| Activity |
From the material below, pull each line containing the string "不需要也不能使用".

*** Begin section ***

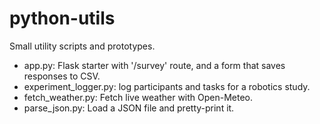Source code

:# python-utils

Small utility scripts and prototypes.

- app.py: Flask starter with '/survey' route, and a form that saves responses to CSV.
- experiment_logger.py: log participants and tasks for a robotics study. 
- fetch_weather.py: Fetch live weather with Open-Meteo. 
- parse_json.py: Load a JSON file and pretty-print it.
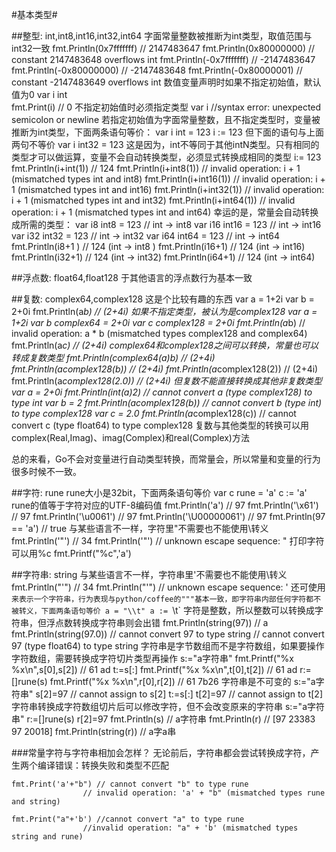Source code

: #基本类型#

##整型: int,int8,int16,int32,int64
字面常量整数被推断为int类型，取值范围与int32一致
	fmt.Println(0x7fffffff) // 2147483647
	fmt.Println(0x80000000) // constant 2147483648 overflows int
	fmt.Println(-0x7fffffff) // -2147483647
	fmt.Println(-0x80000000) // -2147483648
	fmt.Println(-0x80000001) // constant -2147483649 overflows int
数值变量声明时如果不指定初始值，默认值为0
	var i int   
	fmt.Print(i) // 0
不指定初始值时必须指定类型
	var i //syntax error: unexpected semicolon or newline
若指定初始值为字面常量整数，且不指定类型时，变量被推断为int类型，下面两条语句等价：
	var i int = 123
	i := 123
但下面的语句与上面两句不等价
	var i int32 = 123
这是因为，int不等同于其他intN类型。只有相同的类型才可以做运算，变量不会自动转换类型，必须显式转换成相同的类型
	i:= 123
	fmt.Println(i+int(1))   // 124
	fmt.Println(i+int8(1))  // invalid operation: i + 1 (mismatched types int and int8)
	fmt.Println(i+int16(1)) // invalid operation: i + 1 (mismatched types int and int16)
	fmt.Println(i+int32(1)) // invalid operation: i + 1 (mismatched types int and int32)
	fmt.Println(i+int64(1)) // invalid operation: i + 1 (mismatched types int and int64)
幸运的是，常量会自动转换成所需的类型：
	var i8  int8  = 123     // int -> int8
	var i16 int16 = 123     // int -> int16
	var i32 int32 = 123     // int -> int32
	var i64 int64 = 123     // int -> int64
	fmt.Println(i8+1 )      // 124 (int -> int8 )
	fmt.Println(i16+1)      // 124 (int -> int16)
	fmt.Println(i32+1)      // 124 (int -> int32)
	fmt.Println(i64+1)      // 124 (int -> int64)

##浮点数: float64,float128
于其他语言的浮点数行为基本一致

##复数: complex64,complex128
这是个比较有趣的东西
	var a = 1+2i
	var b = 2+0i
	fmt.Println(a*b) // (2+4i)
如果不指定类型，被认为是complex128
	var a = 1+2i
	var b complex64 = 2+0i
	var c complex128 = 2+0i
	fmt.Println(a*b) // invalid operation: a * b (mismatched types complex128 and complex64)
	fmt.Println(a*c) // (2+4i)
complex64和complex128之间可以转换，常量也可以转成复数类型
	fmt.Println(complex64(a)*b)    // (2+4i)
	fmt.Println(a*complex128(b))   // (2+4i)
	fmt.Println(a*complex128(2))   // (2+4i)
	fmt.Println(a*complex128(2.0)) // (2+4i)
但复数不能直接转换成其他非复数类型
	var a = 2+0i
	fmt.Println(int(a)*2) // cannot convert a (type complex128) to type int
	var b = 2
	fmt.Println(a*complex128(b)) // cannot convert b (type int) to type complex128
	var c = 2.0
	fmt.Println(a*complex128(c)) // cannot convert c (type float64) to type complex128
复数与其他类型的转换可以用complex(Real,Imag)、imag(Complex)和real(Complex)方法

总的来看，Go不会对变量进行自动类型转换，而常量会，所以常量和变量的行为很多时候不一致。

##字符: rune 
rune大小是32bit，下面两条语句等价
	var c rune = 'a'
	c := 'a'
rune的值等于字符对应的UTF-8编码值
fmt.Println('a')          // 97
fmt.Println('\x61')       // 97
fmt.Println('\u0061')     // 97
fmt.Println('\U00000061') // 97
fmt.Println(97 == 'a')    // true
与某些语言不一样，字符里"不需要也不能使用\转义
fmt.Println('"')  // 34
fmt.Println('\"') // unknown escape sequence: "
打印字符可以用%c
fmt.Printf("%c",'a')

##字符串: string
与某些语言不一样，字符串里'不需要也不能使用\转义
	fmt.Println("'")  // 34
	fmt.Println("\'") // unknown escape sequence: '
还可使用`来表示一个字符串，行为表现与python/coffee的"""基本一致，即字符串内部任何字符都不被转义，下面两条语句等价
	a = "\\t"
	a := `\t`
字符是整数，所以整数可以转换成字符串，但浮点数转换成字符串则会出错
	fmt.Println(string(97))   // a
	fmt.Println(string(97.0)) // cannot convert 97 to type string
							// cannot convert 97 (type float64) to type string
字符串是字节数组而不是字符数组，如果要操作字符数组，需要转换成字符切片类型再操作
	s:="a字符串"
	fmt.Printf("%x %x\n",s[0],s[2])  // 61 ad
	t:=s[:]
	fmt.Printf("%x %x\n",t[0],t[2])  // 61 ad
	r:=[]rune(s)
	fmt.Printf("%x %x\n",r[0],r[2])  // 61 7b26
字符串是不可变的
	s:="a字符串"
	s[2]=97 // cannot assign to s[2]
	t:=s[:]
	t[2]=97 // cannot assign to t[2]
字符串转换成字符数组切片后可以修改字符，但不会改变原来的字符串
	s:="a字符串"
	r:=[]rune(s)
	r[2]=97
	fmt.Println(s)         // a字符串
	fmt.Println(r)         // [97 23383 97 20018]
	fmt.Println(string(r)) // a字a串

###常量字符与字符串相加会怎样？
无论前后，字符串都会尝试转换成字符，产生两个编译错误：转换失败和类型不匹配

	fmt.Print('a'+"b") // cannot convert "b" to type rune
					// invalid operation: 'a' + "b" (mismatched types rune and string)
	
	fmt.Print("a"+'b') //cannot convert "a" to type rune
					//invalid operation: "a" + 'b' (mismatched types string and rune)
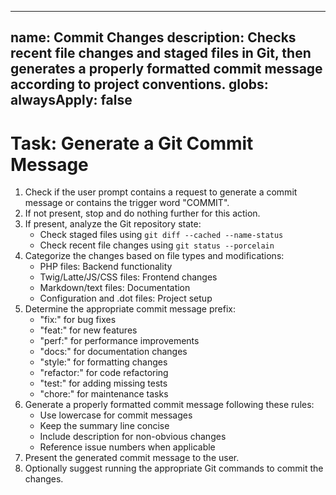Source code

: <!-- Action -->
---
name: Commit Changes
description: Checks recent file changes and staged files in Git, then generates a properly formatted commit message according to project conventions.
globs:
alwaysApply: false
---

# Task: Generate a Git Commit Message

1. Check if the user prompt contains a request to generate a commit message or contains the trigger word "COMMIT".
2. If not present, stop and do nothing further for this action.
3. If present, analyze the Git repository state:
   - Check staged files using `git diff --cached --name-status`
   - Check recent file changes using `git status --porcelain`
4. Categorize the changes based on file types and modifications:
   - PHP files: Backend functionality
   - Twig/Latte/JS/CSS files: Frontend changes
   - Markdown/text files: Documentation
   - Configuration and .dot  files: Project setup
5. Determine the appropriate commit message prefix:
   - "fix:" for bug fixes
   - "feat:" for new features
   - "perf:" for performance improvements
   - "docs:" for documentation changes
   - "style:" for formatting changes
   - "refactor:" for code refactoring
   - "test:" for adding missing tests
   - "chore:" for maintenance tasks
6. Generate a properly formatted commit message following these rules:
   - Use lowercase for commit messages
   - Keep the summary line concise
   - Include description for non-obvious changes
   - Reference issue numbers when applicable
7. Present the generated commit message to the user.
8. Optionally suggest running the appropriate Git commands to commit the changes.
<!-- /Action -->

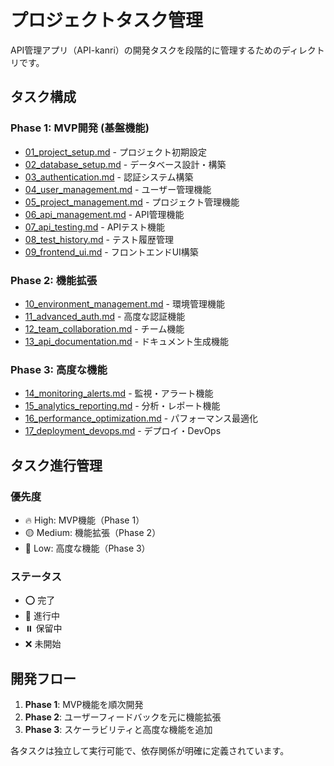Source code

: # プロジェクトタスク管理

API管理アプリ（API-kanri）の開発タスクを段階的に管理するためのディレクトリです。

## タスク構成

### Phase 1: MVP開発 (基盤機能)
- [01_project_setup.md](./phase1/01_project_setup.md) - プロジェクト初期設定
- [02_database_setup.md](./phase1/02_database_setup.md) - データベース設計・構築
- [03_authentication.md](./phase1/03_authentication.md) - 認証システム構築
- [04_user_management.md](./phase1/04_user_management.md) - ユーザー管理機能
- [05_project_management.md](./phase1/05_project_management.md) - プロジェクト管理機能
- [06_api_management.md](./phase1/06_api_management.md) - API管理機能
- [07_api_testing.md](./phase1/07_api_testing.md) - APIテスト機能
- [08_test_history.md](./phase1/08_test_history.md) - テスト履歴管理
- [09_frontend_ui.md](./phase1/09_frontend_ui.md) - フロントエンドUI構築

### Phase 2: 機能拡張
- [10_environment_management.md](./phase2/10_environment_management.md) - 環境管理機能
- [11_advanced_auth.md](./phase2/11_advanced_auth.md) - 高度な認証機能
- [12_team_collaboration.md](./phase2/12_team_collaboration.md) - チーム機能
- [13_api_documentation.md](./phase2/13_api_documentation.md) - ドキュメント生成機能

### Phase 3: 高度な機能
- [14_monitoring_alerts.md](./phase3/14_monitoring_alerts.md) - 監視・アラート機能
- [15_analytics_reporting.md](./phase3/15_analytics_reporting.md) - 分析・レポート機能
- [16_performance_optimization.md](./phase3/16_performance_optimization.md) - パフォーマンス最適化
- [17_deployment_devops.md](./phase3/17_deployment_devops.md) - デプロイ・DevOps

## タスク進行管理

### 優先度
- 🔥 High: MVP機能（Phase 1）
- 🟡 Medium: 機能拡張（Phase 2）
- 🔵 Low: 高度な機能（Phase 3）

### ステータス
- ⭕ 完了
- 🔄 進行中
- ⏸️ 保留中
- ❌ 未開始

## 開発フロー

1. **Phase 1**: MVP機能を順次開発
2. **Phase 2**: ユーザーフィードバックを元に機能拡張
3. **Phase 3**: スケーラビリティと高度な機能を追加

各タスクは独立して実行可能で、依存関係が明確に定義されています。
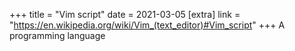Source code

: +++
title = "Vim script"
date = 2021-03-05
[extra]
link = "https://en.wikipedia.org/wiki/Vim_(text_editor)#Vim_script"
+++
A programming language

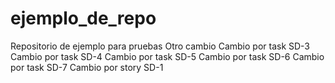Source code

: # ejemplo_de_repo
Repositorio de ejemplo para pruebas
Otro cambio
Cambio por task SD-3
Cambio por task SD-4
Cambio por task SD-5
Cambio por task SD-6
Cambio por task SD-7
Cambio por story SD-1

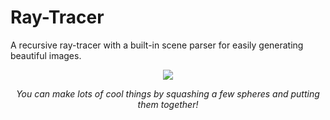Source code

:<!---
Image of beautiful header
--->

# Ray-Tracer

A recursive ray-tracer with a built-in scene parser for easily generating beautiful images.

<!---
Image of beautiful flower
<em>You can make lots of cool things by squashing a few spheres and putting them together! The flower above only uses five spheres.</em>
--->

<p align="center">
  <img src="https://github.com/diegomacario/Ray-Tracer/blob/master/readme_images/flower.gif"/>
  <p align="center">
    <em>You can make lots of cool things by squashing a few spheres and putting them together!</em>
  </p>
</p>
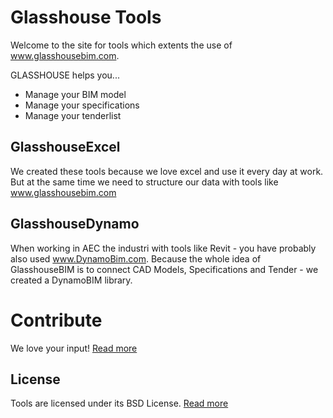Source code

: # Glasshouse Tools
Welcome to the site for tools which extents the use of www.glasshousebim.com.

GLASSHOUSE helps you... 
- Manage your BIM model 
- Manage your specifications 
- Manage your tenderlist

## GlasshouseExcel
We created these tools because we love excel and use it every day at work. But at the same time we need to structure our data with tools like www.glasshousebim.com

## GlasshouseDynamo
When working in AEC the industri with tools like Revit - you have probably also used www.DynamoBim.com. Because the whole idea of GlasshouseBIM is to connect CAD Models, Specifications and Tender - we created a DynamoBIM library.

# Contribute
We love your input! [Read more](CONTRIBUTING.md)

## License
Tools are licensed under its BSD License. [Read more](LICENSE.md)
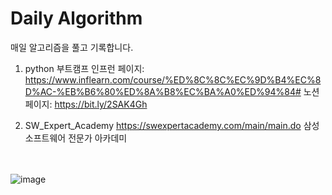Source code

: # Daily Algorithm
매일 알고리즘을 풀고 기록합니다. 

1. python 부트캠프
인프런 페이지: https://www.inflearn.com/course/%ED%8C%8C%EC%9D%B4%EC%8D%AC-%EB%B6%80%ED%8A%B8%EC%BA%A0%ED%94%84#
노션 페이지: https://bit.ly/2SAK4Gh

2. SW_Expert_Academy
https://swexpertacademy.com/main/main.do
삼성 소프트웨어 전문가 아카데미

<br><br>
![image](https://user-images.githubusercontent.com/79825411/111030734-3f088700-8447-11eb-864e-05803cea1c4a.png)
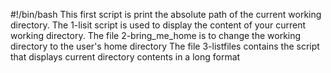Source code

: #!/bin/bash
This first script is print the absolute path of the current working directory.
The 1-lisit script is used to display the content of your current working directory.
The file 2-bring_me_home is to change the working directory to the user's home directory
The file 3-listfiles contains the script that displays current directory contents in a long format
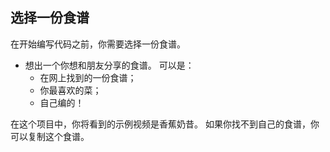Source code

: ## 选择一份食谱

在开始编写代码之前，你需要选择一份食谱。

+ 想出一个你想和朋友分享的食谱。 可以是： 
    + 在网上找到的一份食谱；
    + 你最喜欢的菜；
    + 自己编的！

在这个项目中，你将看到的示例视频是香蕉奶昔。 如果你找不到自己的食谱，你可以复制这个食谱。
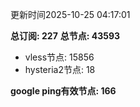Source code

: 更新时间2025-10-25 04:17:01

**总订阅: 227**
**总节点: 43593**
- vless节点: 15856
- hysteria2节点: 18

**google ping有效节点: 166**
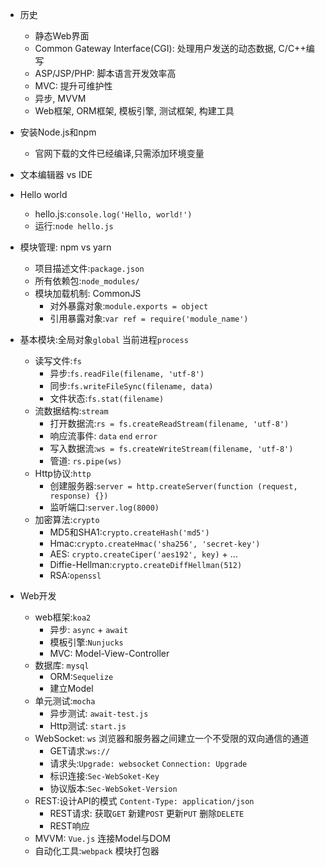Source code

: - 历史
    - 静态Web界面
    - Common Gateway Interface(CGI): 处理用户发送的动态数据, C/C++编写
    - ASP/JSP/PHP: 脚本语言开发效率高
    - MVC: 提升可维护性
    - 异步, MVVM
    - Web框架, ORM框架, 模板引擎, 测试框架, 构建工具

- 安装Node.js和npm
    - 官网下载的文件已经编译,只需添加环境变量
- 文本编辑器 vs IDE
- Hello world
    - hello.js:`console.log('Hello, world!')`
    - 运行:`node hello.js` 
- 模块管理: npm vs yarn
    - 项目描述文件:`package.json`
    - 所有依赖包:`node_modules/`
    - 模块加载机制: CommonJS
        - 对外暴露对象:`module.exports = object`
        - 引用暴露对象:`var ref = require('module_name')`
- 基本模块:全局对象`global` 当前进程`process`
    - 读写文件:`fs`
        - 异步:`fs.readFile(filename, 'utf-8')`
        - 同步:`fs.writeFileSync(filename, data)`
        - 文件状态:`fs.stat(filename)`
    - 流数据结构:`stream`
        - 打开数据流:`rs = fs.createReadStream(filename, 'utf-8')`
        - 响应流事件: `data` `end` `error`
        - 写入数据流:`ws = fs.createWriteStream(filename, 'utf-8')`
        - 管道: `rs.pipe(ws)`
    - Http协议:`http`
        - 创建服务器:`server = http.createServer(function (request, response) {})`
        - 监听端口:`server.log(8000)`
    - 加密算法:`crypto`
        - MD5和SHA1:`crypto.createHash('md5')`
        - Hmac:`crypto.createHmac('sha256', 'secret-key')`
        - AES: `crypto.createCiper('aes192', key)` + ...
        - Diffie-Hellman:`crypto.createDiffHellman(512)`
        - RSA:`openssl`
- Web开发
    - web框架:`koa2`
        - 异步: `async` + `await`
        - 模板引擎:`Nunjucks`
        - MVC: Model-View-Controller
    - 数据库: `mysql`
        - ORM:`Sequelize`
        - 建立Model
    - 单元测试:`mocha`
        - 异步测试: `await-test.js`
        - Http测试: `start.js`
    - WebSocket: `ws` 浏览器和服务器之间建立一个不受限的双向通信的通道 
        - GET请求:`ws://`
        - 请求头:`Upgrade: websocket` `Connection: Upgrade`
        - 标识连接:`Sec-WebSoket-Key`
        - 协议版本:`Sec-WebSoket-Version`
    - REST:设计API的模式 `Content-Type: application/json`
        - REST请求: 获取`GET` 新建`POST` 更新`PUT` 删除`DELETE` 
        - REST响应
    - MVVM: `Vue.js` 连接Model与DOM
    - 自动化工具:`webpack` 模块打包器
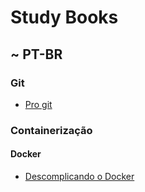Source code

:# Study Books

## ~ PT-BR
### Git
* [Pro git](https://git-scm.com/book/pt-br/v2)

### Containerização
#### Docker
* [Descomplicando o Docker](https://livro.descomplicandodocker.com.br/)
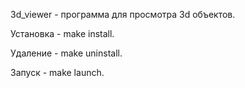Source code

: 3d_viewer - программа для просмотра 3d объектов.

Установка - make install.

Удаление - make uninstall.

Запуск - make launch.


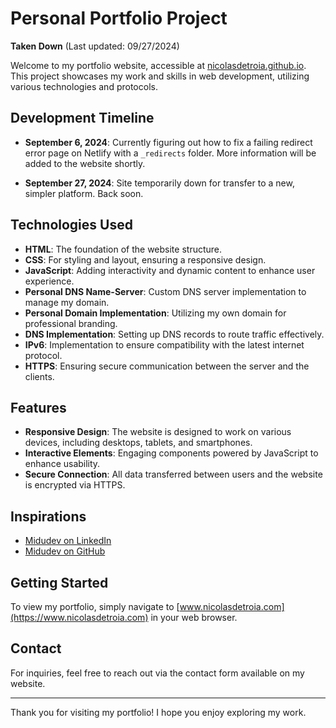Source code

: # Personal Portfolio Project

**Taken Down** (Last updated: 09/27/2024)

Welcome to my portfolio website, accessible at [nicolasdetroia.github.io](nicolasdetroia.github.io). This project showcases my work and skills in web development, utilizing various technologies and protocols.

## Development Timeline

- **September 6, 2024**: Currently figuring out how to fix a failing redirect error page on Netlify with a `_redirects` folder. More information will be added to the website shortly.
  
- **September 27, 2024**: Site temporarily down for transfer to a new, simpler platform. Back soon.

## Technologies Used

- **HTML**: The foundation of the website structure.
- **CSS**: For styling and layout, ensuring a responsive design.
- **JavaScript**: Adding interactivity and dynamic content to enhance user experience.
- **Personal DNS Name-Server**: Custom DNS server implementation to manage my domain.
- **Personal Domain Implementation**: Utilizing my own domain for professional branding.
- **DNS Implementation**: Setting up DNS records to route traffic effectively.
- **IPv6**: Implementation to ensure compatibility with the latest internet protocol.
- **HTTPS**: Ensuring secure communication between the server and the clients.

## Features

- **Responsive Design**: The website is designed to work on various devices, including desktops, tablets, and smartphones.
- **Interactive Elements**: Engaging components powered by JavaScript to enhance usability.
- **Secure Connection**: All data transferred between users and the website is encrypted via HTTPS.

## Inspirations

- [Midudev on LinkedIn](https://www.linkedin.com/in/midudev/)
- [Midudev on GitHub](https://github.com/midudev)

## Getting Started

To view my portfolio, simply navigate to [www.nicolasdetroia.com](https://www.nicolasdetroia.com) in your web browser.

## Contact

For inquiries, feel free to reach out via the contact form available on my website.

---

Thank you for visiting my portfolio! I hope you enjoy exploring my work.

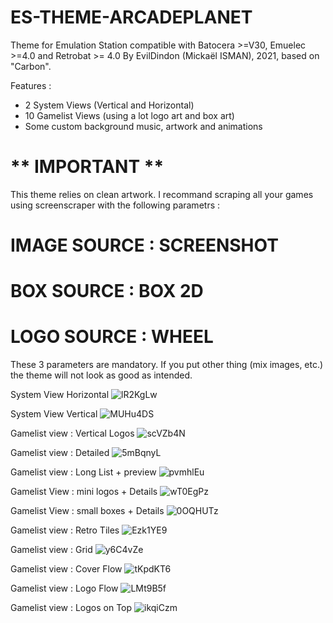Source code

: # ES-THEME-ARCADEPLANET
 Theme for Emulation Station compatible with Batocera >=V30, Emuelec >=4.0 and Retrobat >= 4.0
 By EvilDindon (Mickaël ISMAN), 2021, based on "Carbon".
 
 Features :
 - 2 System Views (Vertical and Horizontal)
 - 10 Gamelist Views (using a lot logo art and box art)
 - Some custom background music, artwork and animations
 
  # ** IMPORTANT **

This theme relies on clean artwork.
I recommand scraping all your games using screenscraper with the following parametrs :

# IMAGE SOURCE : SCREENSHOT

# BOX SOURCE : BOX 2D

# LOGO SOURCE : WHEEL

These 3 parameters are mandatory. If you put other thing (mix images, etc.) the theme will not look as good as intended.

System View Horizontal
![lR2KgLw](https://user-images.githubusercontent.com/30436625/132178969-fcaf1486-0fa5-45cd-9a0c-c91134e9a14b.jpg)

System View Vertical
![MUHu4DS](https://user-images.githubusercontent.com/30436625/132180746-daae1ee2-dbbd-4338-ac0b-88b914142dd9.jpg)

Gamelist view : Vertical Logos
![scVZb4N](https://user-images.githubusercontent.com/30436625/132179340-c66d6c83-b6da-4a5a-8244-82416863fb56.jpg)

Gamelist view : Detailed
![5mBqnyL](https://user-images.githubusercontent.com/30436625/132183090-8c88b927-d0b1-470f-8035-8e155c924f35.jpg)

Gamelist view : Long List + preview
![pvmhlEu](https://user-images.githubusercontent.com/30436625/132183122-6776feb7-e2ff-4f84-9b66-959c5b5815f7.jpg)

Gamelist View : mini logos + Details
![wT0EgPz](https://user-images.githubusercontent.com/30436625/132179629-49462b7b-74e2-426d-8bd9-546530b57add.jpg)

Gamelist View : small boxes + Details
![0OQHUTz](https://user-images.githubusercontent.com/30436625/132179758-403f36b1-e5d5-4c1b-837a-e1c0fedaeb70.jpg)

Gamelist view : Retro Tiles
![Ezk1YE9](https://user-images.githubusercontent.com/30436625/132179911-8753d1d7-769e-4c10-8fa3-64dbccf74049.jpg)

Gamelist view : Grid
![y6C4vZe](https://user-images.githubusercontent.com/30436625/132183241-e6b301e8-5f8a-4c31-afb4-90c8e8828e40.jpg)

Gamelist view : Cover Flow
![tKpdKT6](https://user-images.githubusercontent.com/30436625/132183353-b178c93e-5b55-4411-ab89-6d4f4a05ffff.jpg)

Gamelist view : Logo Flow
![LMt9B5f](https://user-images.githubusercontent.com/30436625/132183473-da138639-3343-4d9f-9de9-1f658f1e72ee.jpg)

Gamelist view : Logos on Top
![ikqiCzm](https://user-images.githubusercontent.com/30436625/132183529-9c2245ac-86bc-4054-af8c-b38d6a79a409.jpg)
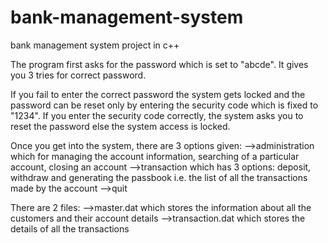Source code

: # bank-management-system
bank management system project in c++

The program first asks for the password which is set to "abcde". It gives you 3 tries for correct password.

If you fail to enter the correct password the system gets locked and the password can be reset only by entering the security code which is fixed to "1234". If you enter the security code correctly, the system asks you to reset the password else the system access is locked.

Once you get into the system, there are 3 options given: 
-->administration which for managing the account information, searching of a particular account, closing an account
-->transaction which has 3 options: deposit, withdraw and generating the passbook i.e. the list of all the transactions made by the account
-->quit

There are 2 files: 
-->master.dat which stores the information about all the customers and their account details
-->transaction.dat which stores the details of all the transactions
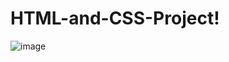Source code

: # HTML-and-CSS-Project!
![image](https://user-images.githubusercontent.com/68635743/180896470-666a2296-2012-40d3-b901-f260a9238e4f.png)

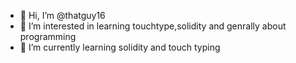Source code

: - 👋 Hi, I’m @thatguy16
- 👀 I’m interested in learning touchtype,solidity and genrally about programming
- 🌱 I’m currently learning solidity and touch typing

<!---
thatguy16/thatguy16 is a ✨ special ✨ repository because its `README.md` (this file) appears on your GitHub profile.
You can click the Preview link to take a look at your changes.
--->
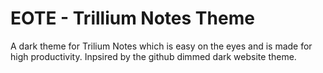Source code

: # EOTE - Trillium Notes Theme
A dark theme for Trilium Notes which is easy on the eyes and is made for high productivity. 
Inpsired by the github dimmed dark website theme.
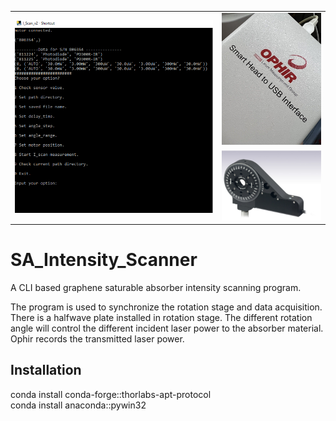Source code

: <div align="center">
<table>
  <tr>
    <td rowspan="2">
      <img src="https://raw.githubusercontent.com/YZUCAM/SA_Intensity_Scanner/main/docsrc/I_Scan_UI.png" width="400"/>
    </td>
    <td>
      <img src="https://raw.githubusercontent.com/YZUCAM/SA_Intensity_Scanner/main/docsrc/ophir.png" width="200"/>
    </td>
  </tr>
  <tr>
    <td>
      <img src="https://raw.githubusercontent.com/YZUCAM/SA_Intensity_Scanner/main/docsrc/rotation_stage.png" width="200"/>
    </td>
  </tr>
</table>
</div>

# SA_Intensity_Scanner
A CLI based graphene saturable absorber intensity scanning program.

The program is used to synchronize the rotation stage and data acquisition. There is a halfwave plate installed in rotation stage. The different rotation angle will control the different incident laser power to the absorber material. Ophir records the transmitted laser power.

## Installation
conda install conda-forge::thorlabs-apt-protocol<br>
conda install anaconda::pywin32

*** End section ***

| Answer section |
与某些语言不一样，字符里"不需要也不能使用\转义
与某些语言不一样，字符串里'不需要也不能使用\转义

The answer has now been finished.